The Dumbest Get-Rich-Quick Schemes in History

Khalid Elhassan - October 30, 2022

The Dumbest Get-Rich-Quick Schemes in History
Timothy Dexter’s house in Newburyport, Massachusetts. Library of Congress

I Am the First in the East

Once he established himself in Newburyport, Timothy Dexter decided to become an international businessman, and bought some ships. He also bought a lavish carriage with his initials embossed, and filled a stable with beautiful cream colored horses to pull it. To round it off, he built himself an eighteenth century version of a McMansion, with a great sea view. Dexter’s tastes weren’t exactly what you’d call classy, and he went for the garish and tacky to furnish and bling it out. However, it was the most expensive garish and tacky stuff that money could buy. It included what passed in those days for the height of comfort in outhouses.

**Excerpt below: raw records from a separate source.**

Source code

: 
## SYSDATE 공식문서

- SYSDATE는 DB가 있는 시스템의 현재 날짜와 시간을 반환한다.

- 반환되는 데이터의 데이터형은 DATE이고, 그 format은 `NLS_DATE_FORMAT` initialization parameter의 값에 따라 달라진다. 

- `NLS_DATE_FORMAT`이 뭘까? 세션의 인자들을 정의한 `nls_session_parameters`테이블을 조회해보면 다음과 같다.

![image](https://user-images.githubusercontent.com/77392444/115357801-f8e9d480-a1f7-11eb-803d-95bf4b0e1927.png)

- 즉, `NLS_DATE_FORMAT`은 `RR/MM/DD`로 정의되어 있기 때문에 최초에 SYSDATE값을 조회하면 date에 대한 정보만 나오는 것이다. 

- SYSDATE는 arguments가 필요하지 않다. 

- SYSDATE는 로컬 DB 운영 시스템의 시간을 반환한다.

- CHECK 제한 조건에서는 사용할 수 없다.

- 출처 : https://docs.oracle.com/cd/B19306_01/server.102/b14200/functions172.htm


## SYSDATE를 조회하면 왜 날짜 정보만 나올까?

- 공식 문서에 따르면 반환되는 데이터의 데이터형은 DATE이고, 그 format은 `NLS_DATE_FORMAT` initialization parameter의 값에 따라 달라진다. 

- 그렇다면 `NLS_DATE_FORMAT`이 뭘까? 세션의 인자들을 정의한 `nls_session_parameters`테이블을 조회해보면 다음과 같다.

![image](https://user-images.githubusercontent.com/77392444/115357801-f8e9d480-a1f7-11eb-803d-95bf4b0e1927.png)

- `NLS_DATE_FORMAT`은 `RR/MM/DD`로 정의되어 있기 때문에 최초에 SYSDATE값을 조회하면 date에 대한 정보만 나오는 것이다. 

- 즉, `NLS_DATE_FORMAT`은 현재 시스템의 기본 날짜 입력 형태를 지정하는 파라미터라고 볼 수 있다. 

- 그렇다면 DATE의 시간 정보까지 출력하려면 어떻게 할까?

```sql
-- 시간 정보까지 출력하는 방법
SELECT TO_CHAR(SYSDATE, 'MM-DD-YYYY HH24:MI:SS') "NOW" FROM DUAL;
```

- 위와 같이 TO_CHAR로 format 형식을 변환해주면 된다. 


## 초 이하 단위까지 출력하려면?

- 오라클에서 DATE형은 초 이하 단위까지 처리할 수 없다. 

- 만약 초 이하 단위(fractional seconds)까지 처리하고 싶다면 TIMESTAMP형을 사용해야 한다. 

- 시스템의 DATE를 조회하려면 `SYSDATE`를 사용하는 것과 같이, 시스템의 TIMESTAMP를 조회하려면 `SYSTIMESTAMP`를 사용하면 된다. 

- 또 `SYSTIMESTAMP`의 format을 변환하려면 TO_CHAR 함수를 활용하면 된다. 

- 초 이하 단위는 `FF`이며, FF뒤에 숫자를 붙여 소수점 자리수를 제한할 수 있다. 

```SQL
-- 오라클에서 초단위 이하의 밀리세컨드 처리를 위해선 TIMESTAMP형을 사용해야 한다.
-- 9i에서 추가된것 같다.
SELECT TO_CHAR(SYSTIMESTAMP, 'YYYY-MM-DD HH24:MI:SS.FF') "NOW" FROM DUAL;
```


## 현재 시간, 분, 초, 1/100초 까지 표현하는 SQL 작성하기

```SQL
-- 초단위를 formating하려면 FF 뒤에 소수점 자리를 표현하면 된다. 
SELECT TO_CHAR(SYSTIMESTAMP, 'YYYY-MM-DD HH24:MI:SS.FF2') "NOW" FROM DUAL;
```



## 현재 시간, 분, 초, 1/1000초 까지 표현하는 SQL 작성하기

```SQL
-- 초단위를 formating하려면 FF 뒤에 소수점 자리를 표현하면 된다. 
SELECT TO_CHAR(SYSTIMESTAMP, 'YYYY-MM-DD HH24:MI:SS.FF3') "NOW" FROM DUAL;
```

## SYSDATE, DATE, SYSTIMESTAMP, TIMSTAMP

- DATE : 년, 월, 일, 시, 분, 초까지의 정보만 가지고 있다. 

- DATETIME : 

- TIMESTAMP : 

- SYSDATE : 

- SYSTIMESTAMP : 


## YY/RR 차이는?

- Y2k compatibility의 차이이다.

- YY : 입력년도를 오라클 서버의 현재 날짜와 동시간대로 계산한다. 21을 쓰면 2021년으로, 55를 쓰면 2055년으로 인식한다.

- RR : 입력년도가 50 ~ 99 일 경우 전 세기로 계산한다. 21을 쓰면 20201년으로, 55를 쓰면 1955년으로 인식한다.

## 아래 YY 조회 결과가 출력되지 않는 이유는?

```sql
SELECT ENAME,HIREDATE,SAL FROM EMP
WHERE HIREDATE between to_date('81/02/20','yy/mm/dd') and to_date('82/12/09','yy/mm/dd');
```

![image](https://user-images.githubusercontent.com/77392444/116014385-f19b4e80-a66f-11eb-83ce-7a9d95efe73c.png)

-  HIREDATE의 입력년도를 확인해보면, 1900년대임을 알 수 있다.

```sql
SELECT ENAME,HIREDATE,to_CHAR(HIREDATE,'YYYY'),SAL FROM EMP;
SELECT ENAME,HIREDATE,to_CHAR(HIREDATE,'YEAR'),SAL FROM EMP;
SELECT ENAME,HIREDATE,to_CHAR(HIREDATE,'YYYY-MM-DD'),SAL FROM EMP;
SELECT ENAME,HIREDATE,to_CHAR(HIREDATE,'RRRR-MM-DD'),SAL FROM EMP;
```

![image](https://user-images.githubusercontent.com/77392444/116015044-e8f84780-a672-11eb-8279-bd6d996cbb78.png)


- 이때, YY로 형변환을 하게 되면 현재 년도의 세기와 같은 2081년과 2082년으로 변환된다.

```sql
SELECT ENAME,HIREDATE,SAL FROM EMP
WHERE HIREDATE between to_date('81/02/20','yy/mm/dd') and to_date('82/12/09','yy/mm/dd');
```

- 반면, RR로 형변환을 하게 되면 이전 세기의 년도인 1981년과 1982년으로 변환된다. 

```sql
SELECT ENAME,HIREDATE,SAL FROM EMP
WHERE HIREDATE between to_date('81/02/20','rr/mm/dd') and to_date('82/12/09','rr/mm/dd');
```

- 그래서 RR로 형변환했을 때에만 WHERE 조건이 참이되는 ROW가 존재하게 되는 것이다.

On the grounds of his luxury pad, Dexter set up rows of columns, fifteen feet tall or more, and commissioned dozens of wooden statues of famous people to slap on top of them.

Prominently displayed, directly in front of Dexter’s door, stood a wooden George Washington. To his right was John Adams, and to his left, stood Thomas Jefferson. Other columns throughout the grounds were topped with assorted generals, philosophers, politicians, statesmen, Indian chiefs, and the occasional goddess. A statue of Dexter was included in the mix, with an inscription in which he labeled himself “Lord Timothy Dexter“, and went on to add: “I am the first in the East, the first in the West, and the greatest philosopher in the Western world“. Not bad, for a man whose education stopped at age eight, and who had never read a philosophy book. Whatever his faults, low self-esteem was not an issue that plagued the eccentric entrepreneur.